In amongst the nonsense, there is a shining light. A school in Queensland (Australia) has won an award for teaching children how to grow and cook fresh food. Angela Skerman,the teacher in charge of this was quoted as saying "There's a lot of benefit of getting children to go back to the basics and being able to grow their own food and see the relevance and importance of eating seasonal produce rather than things that have been held in a fridge for eight months “

In my view this sums it up. Rather than berate children and parents about all the wrong things they are supposedly doing or treat them like imbeciles who will do anything just because it was on an ad, teach useful skills and provide useful information. This is best done at a grass roots level.

The two key ways to help our children with their eating is to teach them the basics and the connections between nature, what we eat and our health. The other key is to lead by and set a good example.

Thursday, November 5, 2009

A giraffe in a plane

It is amazing how new learning’s come at the most unexpected times. Last Saturday I had a new lesson in relaxation, pillar 6 of DIY Health, at the local markets. Now Saturday can be fairly busy in our house.

There are two and sometimes three sports and most weeks it is the day for food shopping (unfortunately in Perth we are very restricted in when we can go shopping), as there is no time during the week.

Anyway we were due to start at 9am with basketball for my son. We arrived a bit before 9 and by the designated start time there were only three of our team and none of the other team and no referee.

This seemed odd. At five past I felt it was time to ask the question at the reception desk. Apparently the other team had forfeited at the last moment and the rest of our team who had arrived two minutes before us had been “headed off at the pass” and had gone off for a refreshment.

There are two choices one has in this situation. One is to get stressed, the other is to accept what is and move on to the next thing. We chose the latter.By late morning it was time for the weekly food run. We go to the local supermarket for non-perishables and to the local markets for fruit and veggies, bread and produce from the continental grocer.

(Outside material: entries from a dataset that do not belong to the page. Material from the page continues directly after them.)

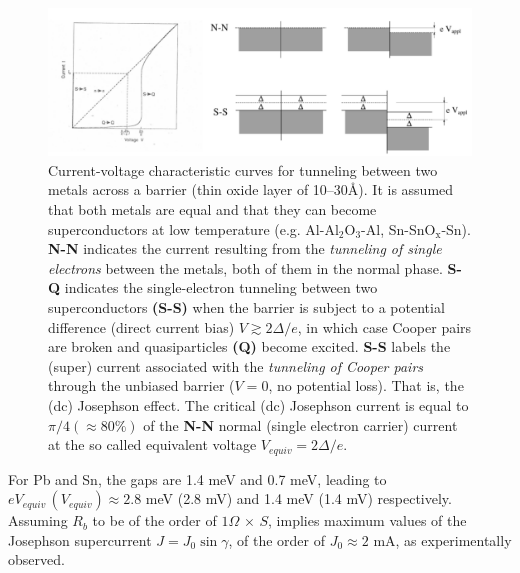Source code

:   \begin{figure}
  	\centerline{\includegraphics[width=17cm]{C6/figs_C6/fig4_6_1x}}
  	\caption{Current-voltage characteristic curves for tunneling between two metals across a barrier (thin oxide layer of 10--30\AA). It is assumed that both metals are  equal and that they can become superconductors at low temperature (e.g. Al-Al$_2$O$_3$-Al, Sn-SnO$_\text{x}$-Sn). \textbf{N-N} indicates the  current resulting from the \textit{tunneling of single electrons} between the metals, both of them in the normal phase. \textbf{S-Q} indicates the single-electron tunneling between two superconductors \textbf{(S-S)} when the barrier is subject to a potential difference (direct current bias) $V\gtrsim2\Delta/e$, in which case Cooper pairs are broken and quasiparticles \textbf{(Q)} become excited. \textbf{S-S} labels the (super) current associated with the \textit{tunneling of Cooper pairs} through the unbiased barrier ($V=0$, no potential loss). That is, the (dc) Josephson effect. The critical (dc) Josephson current  is equal to $\pi/4(\approx80\%)$ of the \textbf{N-N}  normal (single electron carrier) current at the so called equivalent  voltage $V_{equiv}=2\Delta/e$. }\label{fig4.6.1}
  \end{figure}
  
  For Pb and Sn, the gaps are 1.4 meV and 0.7 meV, leading to $e V_{equiv} \,(V_{equiv})\approx 2.8$ meV (2.8 mV) and 1.4 meV (1.4 mV) respectively. Assuming $R_b$ to be of the order of $1\Omega\,\times\, S$, implies maximum values of the Josephson supercurrent $J=J_0\sin\gamma$, of the order of $J_0\approx 2$ mA, as experimentally observed.
 
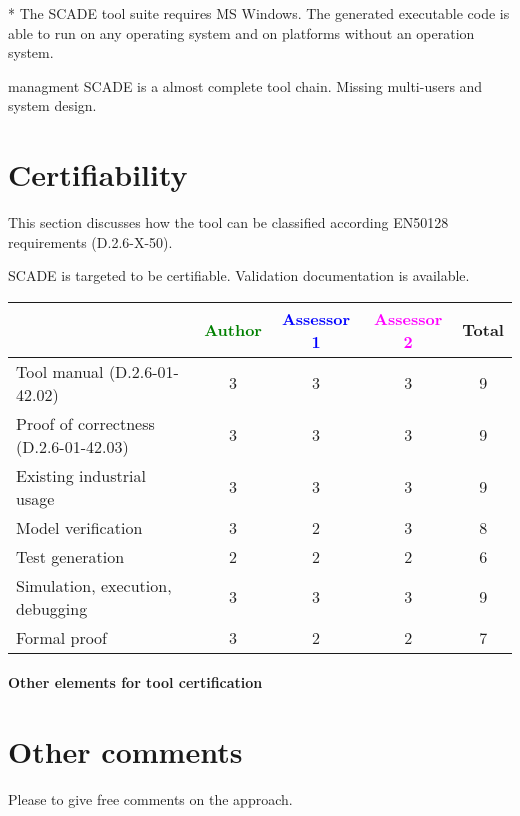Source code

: \begin{author_comment}
* The SCADE tool suite requires MS Windows. The generated executable code is able to run on any operating system and on platforms without an operation system.   
\end{author_comment}

\begin{assessor2}managment
SCADE is a almost complete tool chain. Missing multi-users and system design.
\end{assessor2}
\section{Certifiability}

This section discusses how the tool can be classified according EN50128 requirements (D.2.6-X-50).

\begin{author_comment}
SCADE is targeted to be certifiable. Validation documentation is available.   
\end{author_comment}


\begin{tabular}{|l | c | c | c | c|}
\hline
& \textcolor{green}{Author} & \textcolor{blue}{Assessor 1} & \textcolor{magenta}{Assessor 2} & Total \\
\hline 
Tool manual (D.2.6-01-42.02) & 3 & 3 &3 & 9 \\
\hline
Proof of correctness (D.2.6-01-42.03)   & 3 & 3 &3 & 9 \\
\hline
Existing industrial  usage  & 3 & 3 &3 & 9 \\
\hline
Model verification & 3 & 2 &3 & 8 \\
\hline
Test generation & 2 & 2 &2 & 6 \\
\hline
Simulation, execution, debugging & 3 & 3 &3 & 9 \\
\hline
Formal proof & 3 & 2 &2 & 7 \\
\hline
\end{tabular}

\paragraph{Other elements for tool certification}

\section{Other comments}
Please to  give free comments on the approach.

Now the markets are not flash (as my daughter reminds me) but the produce is good, fresh and actually cheaper than in the supermarkets.

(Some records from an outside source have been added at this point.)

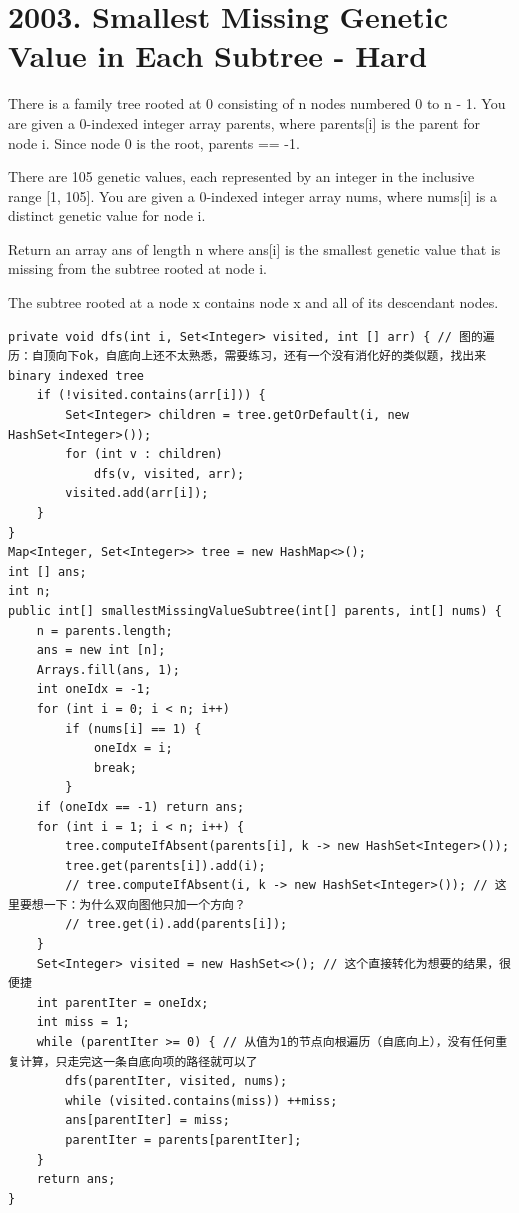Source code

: \documentclass[9pt, b5paaper]{book}
\begin{document}
\section{2003. Smallest Missing Genetic Value in Each Subtree - Hard}
\label{sec-17-2}
There is a family tree rooted at 0 consisting of n nodes numbered 0 to n - 1. You are given a 0-indexed integer array parents, where parents[i] is the parent for node i. Since node 0 is the root, parents\footnotemark[2]{} == -1.

There are 105 genetic values, each represented by an integer in the inclusive range [1, 105]. You are given a 0-indexed integer array nums, where nums[i] is a distinct genetic value for node i.

Return an array ans of length n where ans[i] is the smallest genetic value that is missing from the subtree rooted at node i.

The subtree rooted at a node x contains node x and all of its descendant nodes.
\begin{verbatim}
private void dfs(int i, Set<Integer> visited, int [] arr) { // 图的遍历：自顶向下ok，自底向上还不太熟悉，需要练习，还有一个没有消化好的类似题，找出来binary indexed tree
    if (!visited.contains(arr[i])) {
        Set<Integer> children = tree.getOrDefault(i, new HashSet<Integer>());
        for (int v : children) 
            dfs(v, visited, arr);
        visited.add(arr[i]);
    }
}
Map<Integer, Set<Integer>> tree = new HashMap<>();
int [] ans;
int n;
public int[] smallestMissingValueSubtree(int[] parents, int[] nums) {
    n = parents.length;
    ans = new int [n];
    Arrays.fill(ans, 1); 
    int oneIdx = -1;
    for (int i = 0; i < n; i++) 
        if (nums[i] == 1) {
            oneIdx = i;
            break;
        }
    if (oneIdx == -1) return ans;
    for (int i = 1; i < n; i++) {
        tree.computeIfAbsent(parents[i], k -> new HashSet<Integer>());
        tree.get(parents[i]).add(i);
        // tree.computeIfAbsent(i, k -> new HashSet<Integer>()); // 这里要想一下：为什么双向图他只加一个方向？
        // tree.get(i).add(parents[i]);
    }
    Set<Integer> visited = new HashSet<>(); // 这个直接转化为想要的结果，很便捷
    int parentIter = oneIdx;
    int miss = 1;
    while (parentIter >= 0) { // 从值为1的节点向根遍历（自底向上），没有任何重复计算，只走完这一条自底向项的路径就可以了
        dfs(parentIter, visited, nums);
        while (visited.contains(miss)) ++miss;
        ans[parentIter] = miss;
        parentIter = parents[parentIter];
    }
    return ans;
}
\end{verbatim}
\end{document}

Our last stop was to be the continental grocer as it was on the way back to the car. On the way we noticed the face painting for children was set up next to the grocer (it is usually at the other end) and you can guess what became the added stop.

Despite it being a busy lunchtime there were no takers for face painting. My daughter wanted a swan. One of the painters was trying to “sell” the idea of a painted giraffe in a plane. She had been practicing this but had no takers. “Dad “ she asked “would you like a small giraffe on a plane on your arm?” With a bit of encouragement I agreed.

On sitting down the painter said to me this is a good thing to relieve stress. This seemed an odd description of an adult having a picture painted on his arm. Then as I sat watching her paint, the penny dropped. I had been pretty much on the go all week and through Saturday. This was a chance to not only sit down but also watch an artist in action.

As the aviator giraffe formed on my forearm, I was relaxing as just watching her paint absorbed me and I stopped thinking about the other things that still needed to be done that day. It was also just “fun”. At what age did I become too old to have a fun painting on my arm? It was cute and colorful.

Watching a giraffe in a plane being painted on my arm had brought me into the present moment, allowed me to sit down and to be a kid for a while. I got up more relaxed than when I sat down. The opportunity to relax may present itself in unexpected ways. Be open to them and when they arise take the opportunity to do something that a serious adult would reject but a child would see as fun.